• **Problem description**:
Return the records in full, with every character preserved.

** Data provided follows **

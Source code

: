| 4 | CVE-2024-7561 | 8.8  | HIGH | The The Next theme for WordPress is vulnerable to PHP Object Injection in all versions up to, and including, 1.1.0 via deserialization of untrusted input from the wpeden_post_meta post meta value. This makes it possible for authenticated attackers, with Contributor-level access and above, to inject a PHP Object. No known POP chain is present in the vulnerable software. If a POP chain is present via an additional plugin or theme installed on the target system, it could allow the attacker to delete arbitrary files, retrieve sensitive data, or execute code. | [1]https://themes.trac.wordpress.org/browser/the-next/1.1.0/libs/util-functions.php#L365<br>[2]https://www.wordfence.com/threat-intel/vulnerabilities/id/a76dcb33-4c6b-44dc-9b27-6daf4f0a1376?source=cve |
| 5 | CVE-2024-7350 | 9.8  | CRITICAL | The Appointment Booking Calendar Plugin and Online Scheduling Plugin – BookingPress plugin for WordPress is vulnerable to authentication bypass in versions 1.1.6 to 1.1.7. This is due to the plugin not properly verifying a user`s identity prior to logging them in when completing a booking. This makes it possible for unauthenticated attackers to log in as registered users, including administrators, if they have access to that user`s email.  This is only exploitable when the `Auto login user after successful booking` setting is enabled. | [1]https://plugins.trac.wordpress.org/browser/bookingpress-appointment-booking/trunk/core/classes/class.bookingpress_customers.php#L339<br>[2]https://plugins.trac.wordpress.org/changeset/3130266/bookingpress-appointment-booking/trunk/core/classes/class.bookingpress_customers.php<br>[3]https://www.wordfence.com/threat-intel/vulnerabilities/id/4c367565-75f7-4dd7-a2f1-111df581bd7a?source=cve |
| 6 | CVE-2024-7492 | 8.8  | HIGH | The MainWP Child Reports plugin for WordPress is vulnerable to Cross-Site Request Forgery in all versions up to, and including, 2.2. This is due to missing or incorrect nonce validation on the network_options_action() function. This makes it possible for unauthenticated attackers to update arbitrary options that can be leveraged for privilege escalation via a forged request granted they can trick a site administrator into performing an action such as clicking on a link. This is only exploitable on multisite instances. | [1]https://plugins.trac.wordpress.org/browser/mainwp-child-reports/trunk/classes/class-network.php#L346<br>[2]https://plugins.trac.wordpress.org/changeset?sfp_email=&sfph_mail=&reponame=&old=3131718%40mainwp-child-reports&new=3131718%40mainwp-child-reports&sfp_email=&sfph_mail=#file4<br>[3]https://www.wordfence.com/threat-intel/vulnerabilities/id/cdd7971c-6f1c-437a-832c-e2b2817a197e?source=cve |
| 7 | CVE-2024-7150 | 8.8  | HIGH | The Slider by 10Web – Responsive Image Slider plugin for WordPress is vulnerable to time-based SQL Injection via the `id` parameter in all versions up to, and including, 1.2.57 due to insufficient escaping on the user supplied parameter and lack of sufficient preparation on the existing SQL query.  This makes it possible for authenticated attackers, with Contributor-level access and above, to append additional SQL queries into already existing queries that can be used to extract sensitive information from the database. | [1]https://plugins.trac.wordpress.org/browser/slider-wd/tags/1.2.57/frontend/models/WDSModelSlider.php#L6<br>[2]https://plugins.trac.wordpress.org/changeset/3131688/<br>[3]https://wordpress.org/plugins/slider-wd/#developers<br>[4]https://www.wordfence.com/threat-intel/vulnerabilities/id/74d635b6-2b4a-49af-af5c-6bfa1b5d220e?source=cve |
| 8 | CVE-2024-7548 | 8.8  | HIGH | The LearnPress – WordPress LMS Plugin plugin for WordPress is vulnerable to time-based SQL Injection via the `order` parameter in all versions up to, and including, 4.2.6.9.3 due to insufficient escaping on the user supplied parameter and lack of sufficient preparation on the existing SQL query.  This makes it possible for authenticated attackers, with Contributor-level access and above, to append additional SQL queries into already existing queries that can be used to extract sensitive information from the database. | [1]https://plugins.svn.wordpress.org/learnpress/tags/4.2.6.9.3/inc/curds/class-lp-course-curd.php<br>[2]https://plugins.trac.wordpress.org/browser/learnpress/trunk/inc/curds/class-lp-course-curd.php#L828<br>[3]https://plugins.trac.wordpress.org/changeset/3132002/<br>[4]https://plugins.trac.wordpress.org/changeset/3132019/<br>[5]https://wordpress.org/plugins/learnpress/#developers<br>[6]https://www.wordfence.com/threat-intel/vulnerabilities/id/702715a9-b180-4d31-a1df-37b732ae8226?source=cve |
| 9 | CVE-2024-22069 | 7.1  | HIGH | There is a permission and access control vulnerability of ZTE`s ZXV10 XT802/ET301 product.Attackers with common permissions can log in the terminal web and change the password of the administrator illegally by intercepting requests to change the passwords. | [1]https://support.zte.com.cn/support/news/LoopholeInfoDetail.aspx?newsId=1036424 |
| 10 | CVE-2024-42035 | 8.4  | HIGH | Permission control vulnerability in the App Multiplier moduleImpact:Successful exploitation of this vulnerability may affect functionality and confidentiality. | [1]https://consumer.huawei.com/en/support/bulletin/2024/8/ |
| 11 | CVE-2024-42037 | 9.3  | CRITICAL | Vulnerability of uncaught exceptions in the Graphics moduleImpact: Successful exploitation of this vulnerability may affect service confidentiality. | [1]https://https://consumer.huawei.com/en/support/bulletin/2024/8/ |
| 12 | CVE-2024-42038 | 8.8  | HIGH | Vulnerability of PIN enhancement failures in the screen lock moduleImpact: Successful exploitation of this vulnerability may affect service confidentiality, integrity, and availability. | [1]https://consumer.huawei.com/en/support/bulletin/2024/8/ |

** End of Data provided **

• **Output of the task**:
Source code

:| 4 | CVE-2024-7561 | 8.8  | HIGH | The The Next theme for WordPress is vulnerable to PHP Object Injection in all versions up to, and including, 1.1.0 via deserialization of untrusted input from the wpeden_post_meta post meta value. This makes it possible for authenticated attackers, with Contributor-level access and above, to inject a PHP Object. No known POP chain is present in the vulnerable software. If a POP chain is present via an additional plugin or theme installed on the target system, it could allow the attacker to delete arbitrary files, retrieve sensitive data, or execute code. | [1]https://themes.trac.wordpress.org/browser/the-next/1.1.0/libs/util-functions.php#L365<br>[2]https://www.wordfence.com/threat-intel/vulnerabilities/id/a76dcb33-4c6b-44dc-9b27-6daf4f0a1376?source=cve |
| 5 | CVE-2024-7350 | 9.8  | CRITICAL | The Appointment Booking Calendar Plugin and Online Scheduling Plugin – BookingPress plugin for WordPress is vulnerable to authentication bypass in versions 1.1.6 to 1.1.7. This is due to the plugin not properly verifying a user`s identity prior to logging them in when completing a booking. This makes it possible for unauthenticated attackers to log in as registered users, including administrators, if they have access to that user`s email.  This is only exploitable when the `Auto login user after successful booking` setting is enabled. | [1]https://plugins.trac.wordpress.org/browser/bookingpress-appointment-booking/trunk/core/classes/class.bookingpress_customers.php#L339<br>[2]https://plugins.trac.wordpress.org/changeset/3130266/bookingpress-appointment-booking/trunk/core/classes/class.bookingpress_customers.php<br>[3]https://www.wordfence.com/threat-intel/vulnerabilities/id/4c367565-75f7-4dd7-a2f1-111df581bd7a?source=cve |
| 6 | CVE-2024-7492 | 8.8  | HIGH | The MainWP Child Reports plugin for WordPress is vulnerable to Cross-Site Request Forgery in all versions up to, and including, 2.2. This is due to missing or incorrect nonce validation on the network_options_action() function. This makes it possible for unauthenticated attackers to update arbitrary options that can be leveraged for privilege escalation via a forged request granted they can trick a site administrator into performing an action such as clicking on a link. This is only exploitable on multisite instances. | [1]https://plugins.trac.wordpress.org/browser/mainwp-child-reports/trunk/classes/class-network.php#L346<br>[2]https://plugins.trac.wordpress.org/changeset?sfp_email=&sfph_mail=&reponame=&old=3131718%40mainwp-child-reports&new=3131718%40mainwp-child-reports&sfp_email=&sfph_mail=#file4<br>[3]https://www.wordfence.com/threat-intel/vulnerabilities/id/cdd7971c-6f1c-437a-832c-e2b2817a197e?source=cve |
| 7 | CVE-2024-7150 | 8.8  | HIGH | The Slider by 10Web – Responsive Image Slider plugin for WordPress is vulnerable to time-based SQL Injection via the `id` parameter in all versions up to, and including, 1.2.57 due to insufficient escaping on the user supplied parameter and lack of sufficient preparation on the existing SQL query.  This makes it possible for authenticated attackers, with Contributor-level access and above, to append additional SQL queries into already existing queries that can be used to extract sensitive information from the database. | [1]https://plugins.trac.wordpress.org/browser/slider-wd/tags/1.2.57/frontend/models/WDSModelSlider.php#L6<br>[2]https://plugins.trac.wordpress.org/changeset/3131688/<br>[3]https://wordpress.org/plugins/slider-wd/#developers<br>[4]https://www.wordfence.com/threat-intel/vulnerabilities/id/74d635b6-2b4a-49af-af5c-6bfa1b5d220e?source=cve |
| 8 | CVE-2024-7548 | 8.8  | HIGH | The LearnPress – WordPress LMS Plugin plugin for WordPress is vulnerable to time-based SQL Injection via the `order` parameter in all versions up to, and including, 4.2.6.9.3 due to insufficient escaping on the user supplied parameter and lack of sufficient preparation on the existing SQL query.  This makes it possible for authenticated attackers, with Contributor-level access and above, to append additional SQL queries into already existing queries that can be used to extract sensitive information from the database. | [1]https://plugins.svn.wordpress.org/learnpress/tags/4.2.6.9.3/inc/curds/class-lp-course-curd.php<br>[2]https://plugins.trac.wordpress.org/browser/learnpress/trunk/inc/curds/class-lp-course-curd.php#L828<br>[3]https://plugins.trac.wordpress.org/changeset/3132002/<br>[4]https://plugins.trac.wordpress.org/changeset/3132019/<br>[5]https://wordpress.org/plugins/learnpress/#developers<br>[6]https://www.wordfence.com/threat-intel/vulnerabilities/id/702715a9-b180-4d31-a1df-37b732ae8226?source=cve |
| 9 | CVE-2024-22069 | 7.1  | HIGH | There is a permission and access control vulnerability of ZTE`s ZXV10 XT802/ET301 product.Attackers with common permissions can log in the terminal web and change the password of the administrator illegally by intercepting requests to change the passwords. | [1]https://support.zte.com.cn/support/news/LoopholeInfoDetail.aspx?newsId=1036424 |
| 10 | CVE-2024-42035 | 8.4  | HIGH | Permission control vulnerability in the App Multiplier moduleImpact:Successful exploitation of this vulnerability may affect functionality and confidentiality. | [1]https://consumer.huawei.com/en/support/bulletin/2024/8/ |
| 11 | CVE-2024-42037 | 9.3  | CRITICAL | Vulnerability of uncaught exceptions in the Graphics moduleImpact: Successful exploitation of this vulnerability may affect service confidentiality. | [1]https://https://consumer.huawei.com/en/support/bulletin/2024/8/ |
| 12 | CVE-2024-42038 | 8.8  | HIGH | Vulnerability of PIN enhancement failures in the screen lock moduleImpact: Successful exploitation of this vulnerability may affect service confidentiality, integrity, and availability. | [1]https://consumer.huawei.com/en/support/bulletin/2024/8/ |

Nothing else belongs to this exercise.